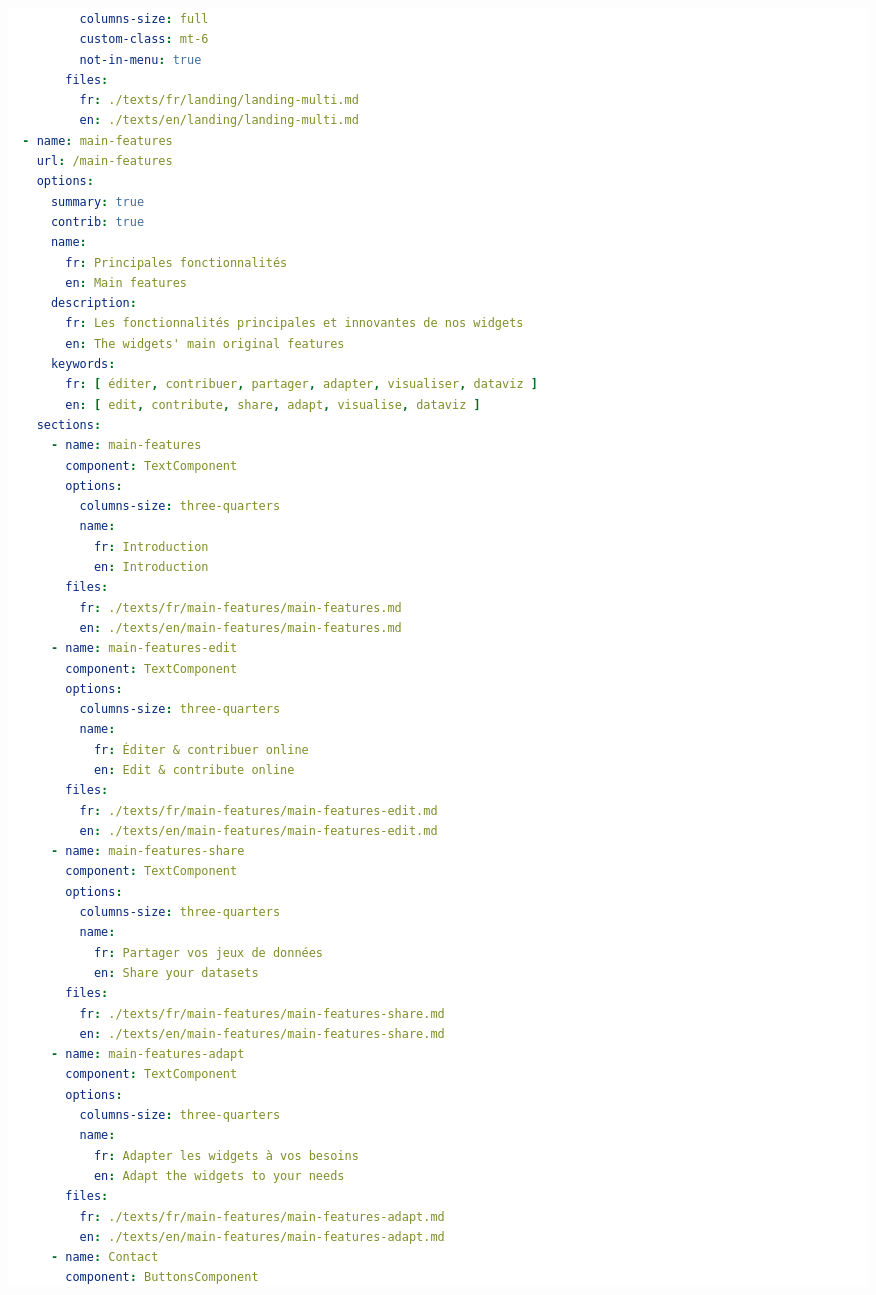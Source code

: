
 ```yaml
          columns-size: full
          custom-class: mt-6
          not-in-menu: true
        files:
          fr: ./texts/fr/landing/landing-multi.md
          en: ./texts/en/landing/landing-multi.md
  - name: main-features
    url: /main-features
    options:
      summary: true
      contrib: true
      name:
        fr: Principales fonctionnalités
        en: Main features
      description:
        fr: Les fonctionnalités principales et innovantes de nos widgets
        en: The widgets' main original features
      keywords:
        fr: [ éditer, contribuer, partager, adapter, visualiser, dataviz ]
        en: [ edit, contribute, share, adapt, visualise, dataviz ]
    sections: 
      - name: main-features
        component: TextComponent
        options:
          columns-size: three-quarters
          name:
            fr: Introduction
            en: Introduction
        files:
          fr: ./texts/fr/main-features/main-features.md
          en: ./texts/en/main-features/main-features.md
      - name: main-features-edit
        component: TextComponent
        options:
          columns-size: three-quarters
          name:
            fr: Éditer & contribuer online
            en: Edit & contribute online
        files:
          fr: ./texts/fr/main-features/main-features-edit.md
          en: ./texts/en/main-features/main-features-edit.md
      - name: main-features-share
        component: TextComponent
        options:
          columns-size: three-quarters
          name:
            fr: Partager vos jeux de données
            en: Share your datasets
        files:
          fr: ./texts/fr/main-features/main-features-share.md
          en: ./texts/en/main-features/main-features-share.md
      - name: main-features-adapt
        component: TextComponent
        options:
          columns-size: three-quarters
          name:
            fr: Adapter les widgets à vos besoins
            en: Adapt the widgets to your needs
        files:
          fr: ./texts/fr/main-features/main-features-adapt.md
          en: ./texts/en/main-features/main-features-adapt.md
      - name: Contact
        component: ButtonsComponent
```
● ● ● ●
• _YOUR INSTRUCTIONS_
Leave out the pictures, then copy all the remaining text in the records exactly.

• _TASK SOLUTION_
Source code

:
 ```yaml
          columns-size: full
          custom-class: mt-6
          not-in-menu: true
        files:
          fr: ./texts/fr/landing/landing-multi.md
          en: ./texts/en/landing/landing-multi.md
  - name: main-features
    url: /main-features
    options:
      summary: true
      contrib: true
      name:
        fr: Principales fonctionnalités
        en: Main features
      description:
        fr: Les fonctionnalités principales et innovantes de nos widgets
        en: The widgets' main original features
      keywords:
        fr: [ éditer, contribuer, partager, adapter, visualiser, dataviz ]
        en: [ edit, contribute, share, adapt, visualise, dataviz ]
    sections: 
      - name: main-features
        component: TextComponent
        options:
          columns-size: three-quarters
          name:
            fr: Introduction
            en: Introduction
        files:
          fr: ./texts/fr/main-features/main-features.md
          en: ./texts/en/main-features/main-features.md
      - name: main-features-edit
        component: TextComponent
        options:
          columns-size: three-quarters
          name:
            fr: Éditer & contribuer online
            en: Edit & contribute online
        files:
          fr: ./texts/fr/main-features/main-features-edit.md
          en: ./texts/en/main-features/main-features-edit.md
      - name: main-features-share
        component: TextComponent
        options:
          columns-size: three-quarters
          name:
            fr: Partager vos jeux de données
            en: Share your datasets
        files:
          fr: ./texts/fr/main-features/main-features-share.md
          en: ./texts/en/main-features/main-features-share.md
      - name: main-features-adapt
        component: TextComponent
        options:
          columns-size: three-quarters
          name:
            fr: Adapter les widgets à vos besoins
            en: Adapt the widgets to your needs
        files:
          fr: ./texts/fr/main-features/main-features-adapt.md
          en: ./texts/en/main-features/main-features-adapt.md
      - name: Contact
        component: ButtonsComponent
```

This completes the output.